### Work to be completed
Since only the text is wanted, print every entry below exactly and omit the images.

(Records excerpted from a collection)
- Opening Delimiter -
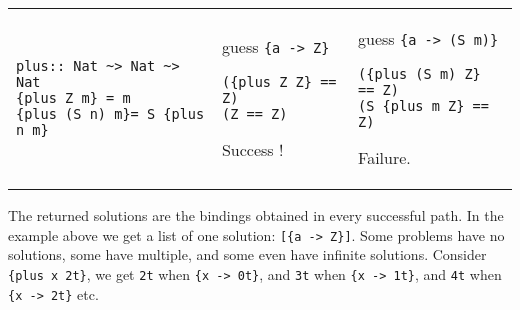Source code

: \documentclass[11pt,twoside]{article}
\begin{document}
\vspace*{.20in}
\begin{tabular}{l|l|l}
\begin{minipage}[t]{2.25in}
{ %
\begin{verbatim}
plus:: Nat ~> Nat ~> Nat
{plus Z m} = m
{plus (S n) m}= S {plus n m}
\end{verbatim}}
\end{minipage}
&
\begin{minipage}[t]{1.5in}
{ %
guess \verb+{a -> Z}+
\begin{verbatim}
({plus Z Z} == Z)
(Z == Z)
\end{verbatim}}
Success !
\end{minipage}
&
\begin{minipage}[t]{1.6in}
{ %
guess \verb+{a -> (S m)}+
\begin{verbatim}
({plus (S m) Z} == Z)
(S {plus m Z} == Z)
\end{verbatim}}
Failure.
\end{minipage}
\end{tabular}

\vspace*{0.15in}

The returned solutions are the bindings obtained in every
successful path. In the example above we get a list of one
solution: \verb+[{a -> Z}]+. Some problems have no
solutions, some have multiple, and some even have infinite
solutions. Consider  \verb+{plus x 2t}+, we get
\verb+2t+ when \verb+{x -> 0t}+, and
\verb+3t+ when \verb+{x -> 1t}+, and
\verb+4t+ when \verb+{x -> 2t}+ etc.
\end{document}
- Closing Delimiter -
### Result below
Source code

: \documentclass[11pt,twoside]{article}
\begin{document}
\vspace*{.20in}
\begin{tabular}{l|l|l}
\begin{minipage}[t]{2.25in}
{ %
\begin{verbatim}
plus:: Nat ~> Nat ~> Nat
{plus Z m} = m
{plus (S n) m}= S {plus n m}
\end{verbatim}}
\end{minipage}
&
\begin{minipage}[t]{1.5in}
{ %
guess \verb+{a -> Z}+
\begin{verbatim}
({plus Z Z} == Z)
(Z == Z)
\end{verbatim}}
Success !
\end{minipage}
&
\begin{minipage}[t]{1.6in}
{ %
guess \verb+{a -> (S m)}+
\begin{verbatim}
({plus (S m) Z} == Z)
(S {plus m Z} == Z)
\end{verbatim}}
Failure.
\end{minipage}
\end{tabular}

\vspace*{0.15in}

The returned solutions are the bindings obtained in every
successful path. In the example above we get a list of one
solution: \verb+[{a -> Z}]+. Some problems have no
solutions, some have multiple, and some even have infinite
solutions. Consider  \verb+{plus x 2t}+, we get
\verb+2t+ when \verb+{x -> 0t}+, and
\verb+3t+ when \verb+{x -> 1t}+, and
\verb+4t+ when \verb+{x -> 2t}+ etc.
\end{document}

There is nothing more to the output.